On Wed, Apr 1, 2020 at 5:14 AM Samuel Bernardo <
samuelbernardo.m...@gmail.com> wrote:

> Hi Robin,
> On 4/1/20 6:36 AM, Robin H. Johnson wrote:
>
> Normally we don't bundle dependencies, avoiding that problem entirely.
> The Go eclasses however are badly designed, committed against protest by
> paid corporate interests, and serve only to facilitate large-scale
> copyright infringement and security vulnerabilities. If you're looking
> for a consistent explanation of how they're supposed to work with the
> rest of Gentoo, you won't find one.
>
> mjo: Can you please substantiate your claims?
>
> It would have been nice to have heard your concerns during February, any
> of one the three times that William and I posted the go-module.eclass
> EGO_SUM development work for review on this mailing list. I don't see a
> single email from you during that entire period.
>
> The EGO_SUM support explicitly ensured that upstream distfiles (for each
> dependency) remained absolutely as upstream provided them, without
> merging the distfiles together or altering their content in way (I admit
> that the exact naming of the distfiles changed, because it was terrible,
> v0.0.0-20190311183353-d8887717615a.zip for example).
>
> Forgive my noobishness in this matter that let Alec to comment over my own
> statement.
>
> Alec pointed out some very important issues in go development that break
> copyright infringement and security vulnerabilities, but I'm sure that is
> not related to the good work done in go-module.eclass to surpass all go
> mess. npm is worst and I take from go-module as a good pattern to apply
> also into there.
>
I am antarus, not mjo (but more on that below!) I don't believe bundling
presents many challenges with regards to copyright infringement. As a
package maintainer you should know the licenses used in your packages. You
are required to reflect any licenses used in the LICENSE ebuild variable.
Obviously this becomes more work if you are using a bundle due to the fact
that bundling will include more code. In the golang ecosystem there is a
tool to help maintainers do this (
https://packages.gentoo.org/packages/dev-go/golicense). I get that with
bundling we cannot share the work from previous packages because packages
are not shared in a bundled environment but I expect the golicense tool to
have good coverage in practice. If the tool does the work, sharing the work
becomes moot.

I think licensing can be more challenging in other bundling scenarios where
tooling is not provided; but note that this is not significantly different
from the unbundled scenario in terms of license discovery. If I am
packaging a new program (A) and it depends on (B,C,D) I have two options. I
can either package [A,B,C,D] (normal gentoo way) or I can package [A] (with
B,C,D bundled). The intersection of the LICENSE variables is the same
effort for both here. The benefit of the multiple packages is that future
users of B,C,D can re-use the license discovery work and that isn't nothing.

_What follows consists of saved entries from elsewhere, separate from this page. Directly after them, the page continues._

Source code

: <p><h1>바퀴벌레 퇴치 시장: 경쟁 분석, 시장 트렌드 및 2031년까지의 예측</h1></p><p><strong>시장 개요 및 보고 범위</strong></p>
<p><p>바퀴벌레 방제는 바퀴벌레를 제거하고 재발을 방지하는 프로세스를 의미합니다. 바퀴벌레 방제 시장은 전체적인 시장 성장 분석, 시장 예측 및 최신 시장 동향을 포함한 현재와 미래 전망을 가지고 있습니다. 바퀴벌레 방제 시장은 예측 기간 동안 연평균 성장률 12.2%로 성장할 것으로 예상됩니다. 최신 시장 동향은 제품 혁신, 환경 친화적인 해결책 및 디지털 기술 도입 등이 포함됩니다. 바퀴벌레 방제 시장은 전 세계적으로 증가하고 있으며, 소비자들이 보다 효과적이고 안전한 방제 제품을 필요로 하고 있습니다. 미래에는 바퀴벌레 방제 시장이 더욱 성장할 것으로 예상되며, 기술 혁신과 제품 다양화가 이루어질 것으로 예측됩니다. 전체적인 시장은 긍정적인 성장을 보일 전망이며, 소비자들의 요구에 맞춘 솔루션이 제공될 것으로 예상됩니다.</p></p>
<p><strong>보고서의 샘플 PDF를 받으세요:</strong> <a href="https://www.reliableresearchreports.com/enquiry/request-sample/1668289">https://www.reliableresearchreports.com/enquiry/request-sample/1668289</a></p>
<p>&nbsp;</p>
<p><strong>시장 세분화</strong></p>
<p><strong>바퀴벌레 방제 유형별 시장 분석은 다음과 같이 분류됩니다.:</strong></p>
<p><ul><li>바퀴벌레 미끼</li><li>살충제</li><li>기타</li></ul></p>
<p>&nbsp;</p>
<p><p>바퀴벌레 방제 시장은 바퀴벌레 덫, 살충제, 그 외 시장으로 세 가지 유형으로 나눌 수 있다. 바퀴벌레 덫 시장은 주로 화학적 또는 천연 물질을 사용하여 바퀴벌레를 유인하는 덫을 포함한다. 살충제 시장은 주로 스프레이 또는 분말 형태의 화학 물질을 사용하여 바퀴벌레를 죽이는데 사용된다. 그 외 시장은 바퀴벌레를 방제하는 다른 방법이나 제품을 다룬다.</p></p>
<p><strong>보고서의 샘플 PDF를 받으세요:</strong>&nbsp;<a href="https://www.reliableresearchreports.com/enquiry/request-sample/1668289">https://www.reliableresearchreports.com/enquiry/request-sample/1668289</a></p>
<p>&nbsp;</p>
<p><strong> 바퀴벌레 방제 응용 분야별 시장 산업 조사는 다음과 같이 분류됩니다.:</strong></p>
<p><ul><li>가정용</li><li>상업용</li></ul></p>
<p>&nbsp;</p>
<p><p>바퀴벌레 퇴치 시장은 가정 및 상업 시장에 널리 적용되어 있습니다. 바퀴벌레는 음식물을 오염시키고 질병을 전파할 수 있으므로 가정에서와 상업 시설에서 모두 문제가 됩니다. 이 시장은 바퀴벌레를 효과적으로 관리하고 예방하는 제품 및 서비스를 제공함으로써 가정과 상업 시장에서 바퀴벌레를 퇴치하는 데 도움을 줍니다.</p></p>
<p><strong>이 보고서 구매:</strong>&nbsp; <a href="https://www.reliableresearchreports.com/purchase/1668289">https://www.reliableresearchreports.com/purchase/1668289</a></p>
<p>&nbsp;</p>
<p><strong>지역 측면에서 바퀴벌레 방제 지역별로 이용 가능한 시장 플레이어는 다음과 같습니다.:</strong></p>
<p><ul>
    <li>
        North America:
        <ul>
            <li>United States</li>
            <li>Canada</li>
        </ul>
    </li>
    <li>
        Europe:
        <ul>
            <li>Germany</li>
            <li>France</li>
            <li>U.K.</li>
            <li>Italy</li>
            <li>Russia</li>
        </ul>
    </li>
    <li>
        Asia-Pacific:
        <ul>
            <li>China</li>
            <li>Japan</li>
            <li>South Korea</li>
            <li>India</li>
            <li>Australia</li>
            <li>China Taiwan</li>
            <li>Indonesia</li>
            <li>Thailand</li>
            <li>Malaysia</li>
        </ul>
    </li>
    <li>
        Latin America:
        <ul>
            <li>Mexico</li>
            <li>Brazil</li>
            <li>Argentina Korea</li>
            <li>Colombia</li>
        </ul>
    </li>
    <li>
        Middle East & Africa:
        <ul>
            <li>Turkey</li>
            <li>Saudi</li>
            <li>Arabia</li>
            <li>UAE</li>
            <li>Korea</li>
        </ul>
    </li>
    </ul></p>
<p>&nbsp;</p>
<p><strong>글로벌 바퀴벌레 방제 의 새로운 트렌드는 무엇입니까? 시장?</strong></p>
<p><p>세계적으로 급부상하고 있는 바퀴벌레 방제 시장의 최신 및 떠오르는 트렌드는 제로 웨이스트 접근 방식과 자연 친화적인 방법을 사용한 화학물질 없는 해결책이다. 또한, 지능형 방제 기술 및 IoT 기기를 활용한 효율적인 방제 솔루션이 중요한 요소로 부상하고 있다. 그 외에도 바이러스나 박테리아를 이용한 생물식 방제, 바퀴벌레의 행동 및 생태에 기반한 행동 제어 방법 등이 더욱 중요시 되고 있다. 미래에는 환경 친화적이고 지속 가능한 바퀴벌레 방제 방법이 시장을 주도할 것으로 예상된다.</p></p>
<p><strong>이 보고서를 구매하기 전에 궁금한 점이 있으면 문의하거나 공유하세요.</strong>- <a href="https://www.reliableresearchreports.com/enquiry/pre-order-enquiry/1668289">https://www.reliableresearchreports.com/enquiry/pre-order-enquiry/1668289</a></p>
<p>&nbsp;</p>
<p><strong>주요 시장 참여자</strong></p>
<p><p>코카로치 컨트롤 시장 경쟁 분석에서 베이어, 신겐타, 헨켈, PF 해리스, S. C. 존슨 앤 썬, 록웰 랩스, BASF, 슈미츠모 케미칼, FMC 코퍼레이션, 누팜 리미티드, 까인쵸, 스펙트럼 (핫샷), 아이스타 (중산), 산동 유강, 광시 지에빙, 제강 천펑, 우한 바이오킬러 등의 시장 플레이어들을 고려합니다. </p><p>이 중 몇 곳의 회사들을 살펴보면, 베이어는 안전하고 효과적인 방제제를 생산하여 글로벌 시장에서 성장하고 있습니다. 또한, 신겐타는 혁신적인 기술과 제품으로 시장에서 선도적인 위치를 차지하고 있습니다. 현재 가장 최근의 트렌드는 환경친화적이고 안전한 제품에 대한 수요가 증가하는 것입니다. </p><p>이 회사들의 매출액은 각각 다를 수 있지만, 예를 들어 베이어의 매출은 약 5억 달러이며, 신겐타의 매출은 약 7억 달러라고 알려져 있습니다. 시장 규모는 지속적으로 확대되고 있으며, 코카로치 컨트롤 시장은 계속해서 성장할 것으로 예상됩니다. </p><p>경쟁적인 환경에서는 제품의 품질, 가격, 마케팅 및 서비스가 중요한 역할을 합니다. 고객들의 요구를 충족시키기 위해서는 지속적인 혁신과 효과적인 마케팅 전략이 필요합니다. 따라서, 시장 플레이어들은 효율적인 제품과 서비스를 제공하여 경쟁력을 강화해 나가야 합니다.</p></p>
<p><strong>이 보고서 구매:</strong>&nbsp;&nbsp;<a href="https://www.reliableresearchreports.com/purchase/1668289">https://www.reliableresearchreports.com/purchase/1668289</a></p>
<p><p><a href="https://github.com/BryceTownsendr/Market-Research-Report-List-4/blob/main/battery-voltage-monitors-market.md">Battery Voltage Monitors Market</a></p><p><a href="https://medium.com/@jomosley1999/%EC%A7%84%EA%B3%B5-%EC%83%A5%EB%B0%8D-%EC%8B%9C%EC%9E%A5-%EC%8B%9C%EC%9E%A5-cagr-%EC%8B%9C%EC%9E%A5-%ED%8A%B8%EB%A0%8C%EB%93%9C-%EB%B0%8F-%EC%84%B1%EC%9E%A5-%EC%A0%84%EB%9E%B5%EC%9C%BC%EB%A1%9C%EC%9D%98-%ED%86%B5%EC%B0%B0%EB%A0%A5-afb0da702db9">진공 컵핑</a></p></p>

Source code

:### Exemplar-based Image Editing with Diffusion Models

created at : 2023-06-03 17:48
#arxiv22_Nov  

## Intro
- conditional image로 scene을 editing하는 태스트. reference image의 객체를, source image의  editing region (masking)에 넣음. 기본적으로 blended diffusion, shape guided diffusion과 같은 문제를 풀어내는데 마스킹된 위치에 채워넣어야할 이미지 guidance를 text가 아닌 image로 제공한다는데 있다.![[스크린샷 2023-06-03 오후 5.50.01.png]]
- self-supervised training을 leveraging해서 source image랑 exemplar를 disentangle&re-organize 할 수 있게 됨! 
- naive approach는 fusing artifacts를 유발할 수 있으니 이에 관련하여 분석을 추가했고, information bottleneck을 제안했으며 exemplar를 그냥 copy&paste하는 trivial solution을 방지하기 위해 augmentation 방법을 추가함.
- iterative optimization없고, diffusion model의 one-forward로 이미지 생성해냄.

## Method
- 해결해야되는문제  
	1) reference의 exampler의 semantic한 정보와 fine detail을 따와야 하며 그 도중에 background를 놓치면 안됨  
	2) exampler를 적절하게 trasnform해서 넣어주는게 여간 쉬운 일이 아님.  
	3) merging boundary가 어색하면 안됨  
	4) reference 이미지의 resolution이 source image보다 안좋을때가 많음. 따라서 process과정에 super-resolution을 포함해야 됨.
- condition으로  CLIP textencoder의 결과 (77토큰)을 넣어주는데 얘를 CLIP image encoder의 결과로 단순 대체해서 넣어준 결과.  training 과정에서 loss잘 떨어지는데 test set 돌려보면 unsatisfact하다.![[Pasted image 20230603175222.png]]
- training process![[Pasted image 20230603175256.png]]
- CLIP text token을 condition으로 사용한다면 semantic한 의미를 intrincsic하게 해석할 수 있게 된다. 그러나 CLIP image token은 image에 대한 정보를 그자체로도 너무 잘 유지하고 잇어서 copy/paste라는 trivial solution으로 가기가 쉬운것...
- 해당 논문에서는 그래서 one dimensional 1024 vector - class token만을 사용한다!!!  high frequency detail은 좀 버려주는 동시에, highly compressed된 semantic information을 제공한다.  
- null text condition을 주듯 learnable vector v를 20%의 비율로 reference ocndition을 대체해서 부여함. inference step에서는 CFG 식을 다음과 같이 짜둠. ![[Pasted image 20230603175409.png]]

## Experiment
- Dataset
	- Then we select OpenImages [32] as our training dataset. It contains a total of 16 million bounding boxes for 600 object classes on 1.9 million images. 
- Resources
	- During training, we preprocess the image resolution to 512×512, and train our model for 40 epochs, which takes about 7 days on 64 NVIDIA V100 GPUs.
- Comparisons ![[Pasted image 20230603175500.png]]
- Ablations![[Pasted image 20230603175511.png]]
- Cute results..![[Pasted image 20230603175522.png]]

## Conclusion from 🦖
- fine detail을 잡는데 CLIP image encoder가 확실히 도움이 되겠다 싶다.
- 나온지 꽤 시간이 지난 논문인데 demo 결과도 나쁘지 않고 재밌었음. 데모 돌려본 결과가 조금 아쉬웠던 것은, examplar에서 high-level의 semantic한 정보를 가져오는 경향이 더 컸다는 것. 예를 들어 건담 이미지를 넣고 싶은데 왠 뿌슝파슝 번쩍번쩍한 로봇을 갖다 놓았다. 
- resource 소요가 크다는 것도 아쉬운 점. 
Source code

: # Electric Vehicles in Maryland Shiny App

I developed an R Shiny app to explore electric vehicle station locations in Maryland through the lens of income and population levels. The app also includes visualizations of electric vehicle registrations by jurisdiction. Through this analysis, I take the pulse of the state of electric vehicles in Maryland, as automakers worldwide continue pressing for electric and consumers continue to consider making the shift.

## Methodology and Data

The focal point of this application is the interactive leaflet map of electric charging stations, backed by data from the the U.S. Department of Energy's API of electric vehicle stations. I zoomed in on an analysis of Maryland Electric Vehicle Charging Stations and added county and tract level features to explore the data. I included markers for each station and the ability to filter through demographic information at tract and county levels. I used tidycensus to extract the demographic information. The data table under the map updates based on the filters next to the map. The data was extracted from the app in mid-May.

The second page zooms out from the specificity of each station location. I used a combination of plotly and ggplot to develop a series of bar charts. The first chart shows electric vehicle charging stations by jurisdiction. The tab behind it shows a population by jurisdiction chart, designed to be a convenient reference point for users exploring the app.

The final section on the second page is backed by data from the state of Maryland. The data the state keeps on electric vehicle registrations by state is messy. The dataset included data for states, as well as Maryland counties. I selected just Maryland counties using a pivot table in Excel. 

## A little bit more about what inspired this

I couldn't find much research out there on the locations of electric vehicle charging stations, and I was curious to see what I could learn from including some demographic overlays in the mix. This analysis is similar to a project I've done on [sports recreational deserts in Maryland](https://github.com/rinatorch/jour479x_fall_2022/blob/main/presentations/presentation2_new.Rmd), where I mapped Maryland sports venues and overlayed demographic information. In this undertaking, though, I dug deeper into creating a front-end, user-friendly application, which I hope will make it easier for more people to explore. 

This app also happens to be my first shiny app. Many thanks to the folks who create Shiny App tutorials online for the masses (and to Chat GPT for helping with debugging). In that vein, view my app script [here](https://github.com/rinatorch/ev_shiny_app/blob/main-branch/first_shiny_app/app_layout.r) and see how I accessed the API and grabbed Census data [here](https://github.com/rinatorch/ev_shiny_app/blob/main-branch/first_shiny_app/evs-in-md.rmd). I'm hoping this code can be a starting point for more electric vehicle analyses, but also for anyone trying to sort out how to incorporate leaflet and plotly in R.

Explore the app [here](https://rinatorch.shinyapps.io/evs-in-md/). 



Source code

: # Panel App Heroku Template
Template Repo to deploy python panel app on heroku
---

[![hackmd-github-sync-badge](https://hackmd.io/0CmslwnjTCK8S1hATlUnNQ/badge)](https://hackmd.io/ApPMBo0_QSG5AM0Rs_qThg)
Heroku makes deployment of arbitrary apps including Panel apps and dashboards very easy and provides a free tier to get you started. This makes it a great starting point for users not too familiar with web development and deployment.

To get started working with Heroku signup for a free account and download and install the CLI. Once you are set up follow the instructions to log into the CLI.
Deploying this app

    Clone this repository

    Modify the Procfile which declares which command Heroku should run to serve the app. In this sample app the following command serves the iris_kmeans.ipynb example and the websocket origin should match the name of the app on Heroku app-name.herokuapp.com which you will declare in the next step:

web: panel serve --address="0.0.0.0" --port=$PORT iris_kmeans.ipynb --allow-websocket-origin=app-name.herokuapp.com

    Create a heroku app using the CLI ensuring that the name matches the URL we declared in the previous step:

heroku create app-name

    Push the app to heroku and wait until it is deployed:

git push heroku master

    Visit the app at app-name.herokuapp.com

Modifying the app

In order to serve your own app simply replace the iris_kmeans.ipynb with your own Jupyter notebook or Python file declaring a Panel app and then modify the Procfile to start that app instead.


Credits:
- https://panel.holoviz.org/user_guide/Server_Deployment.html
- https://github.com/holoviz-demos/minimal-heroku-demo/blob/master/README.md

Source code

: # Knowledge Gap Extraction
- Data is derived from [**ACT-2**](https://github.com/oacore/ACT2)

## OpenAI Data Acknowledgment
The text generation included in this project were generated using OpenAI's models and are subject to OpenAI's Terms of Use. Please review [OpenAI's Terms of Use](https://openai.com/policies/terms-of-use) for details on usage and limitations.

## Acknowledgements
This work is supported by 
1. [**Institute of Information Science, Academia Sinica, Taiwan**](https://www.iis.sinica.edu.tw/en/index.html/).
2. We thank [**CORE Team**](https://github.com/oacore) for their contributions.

> Going back to my overlay use case, will go-modules download all modules to
> distfiles directory? The naming convention will assure that there will be
> no modules repetition?
>
What about eclean-dist, will it work as expected for those modules
> dependencies?
>
> I think some of this answers would worth mention in documentation.
>
> Sorry for anything I wrongly stated and thank you very much for your help,
>
> Samuel
>
I've chosen this part to write my treatise on packaging, but rest assured
it's mostly intended as a response to mgorny and mjo; not specifically in
response to you.

The very long answer is that Gentoo was designed around a paradigm of
programs written primarily in C. In C programs you have the ability to link
to libraries which offer APIs and in the ideal case, each API is offered
via a unique SONAME[0]. Upstream packages were written and built in this
way (with dynamic linking). So in the case of package A, that uses
libraries B, C, and D; the result in many distributions is 4 packages
(A,B,C,D) and users who want A will get B, C, and D installed. This in fact
was a major selling point of package managers at the time because finding
these dependencies by hand and building and merging them all was painful.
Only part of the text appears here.